Leighton Bennett – safety, health, environment and risk management consultant and committee member of the Safety First Association – discusses the health and safety issues of changing an employee’s job.

I was asked an interesting question related to an incident that highlighted the issue of health and safety when changing an employee’s job description.

A delivery vehicle had a driver and an assistant. The assistant’s job was to climb up onto a ten-metre-high hopper to open the lid for product delivery. The company decided to change the operation to have a driver doing both job functions going forward.

The driver was then found to be employing and paying an assistant to perform the elevated work task of opening the hopper lid on his behalf, as he was afraid of heights. In doing so, he was breaking a company rule by having a non-employee travelling in (and climbing up onto the top of) the vehicle, and was thereby giving rise to vicarious liability risks for the company.

This raises the issue of how often employee job descriptions are changed without any consideration for the possible health and safety issues and exposures the job change causes. In most cases, job restructuring, downsizing, and so on, result in employees having an additional workload thrust upon them, especially with staff reductions occurring.

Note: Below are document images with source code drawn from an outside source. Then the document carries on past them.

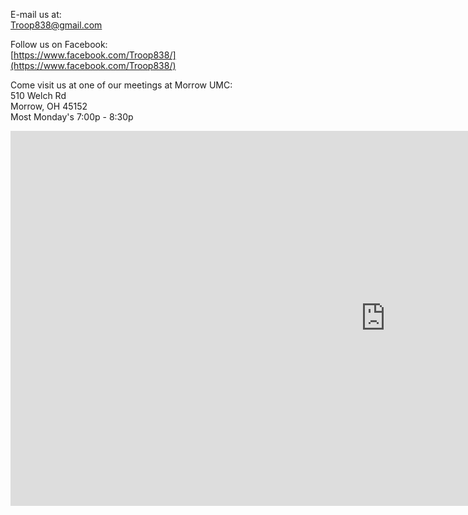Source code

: E-mail us at: <br>
[Troop838@gmail.com](mailto:Troop838@gmail.com)

Follow us on Facebook: <br>
[https://www.facebook.com/Troop838/](https://www.facebook.com/Troop838/)


Come visit us at one of our meetings at Morrow UMC: <br>
510 Welch Rd <br>
Morrow, OH 45152 <br>
Most Monday's 7:00p - 8:30p


<iframe src="https://www.google.com/maps/embed?pb=!1m14!1m8!1m3!1d12341.04695426444!2d-84.136325!3d39.350309!3m2!1i1024!2i768!4f13.1!3m3!1m2!1s0x0%3A0x5a766202846104b4!2sMorrow+United+Methodist+Church!5e0!3m2!1sen!2sus!4v1493769047745" width="1200" height="600" frameborder="0" style="border:0" allowfullscreen></iframe>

When I was in industry, we had a near-miss situation where a recently promoted employee was made a machinery greaser. He was required to enter into guarded areas to grease the machinery. The company then discovered that he was an epileptic. Imagine the ramifications of him having a seizure within a guarded machinery area.

The situation now arises whereby it is easy to blame and discipline the employee when, effectively, the company appears not to have done its duty in terms of health and safety. If this non-employee had fallen from a height and died, the Department of Labour would ask questions and would require written proof that the company had complied with its duties in terms of health and safety.

The following questions might be put to the company that decided to change the employment conditions of the employee, who now has to work at heights:

1. Was a risk assessment of the anticipated changes to the employee’s duties performed (Occupational Health and Safety (OHS) Act section 8 (2c & d))?

2. Was the employee’s new job description, involving the climbing requirement, negotiated and signed off between the parties (a Labour Relations Act/human resources requirement)?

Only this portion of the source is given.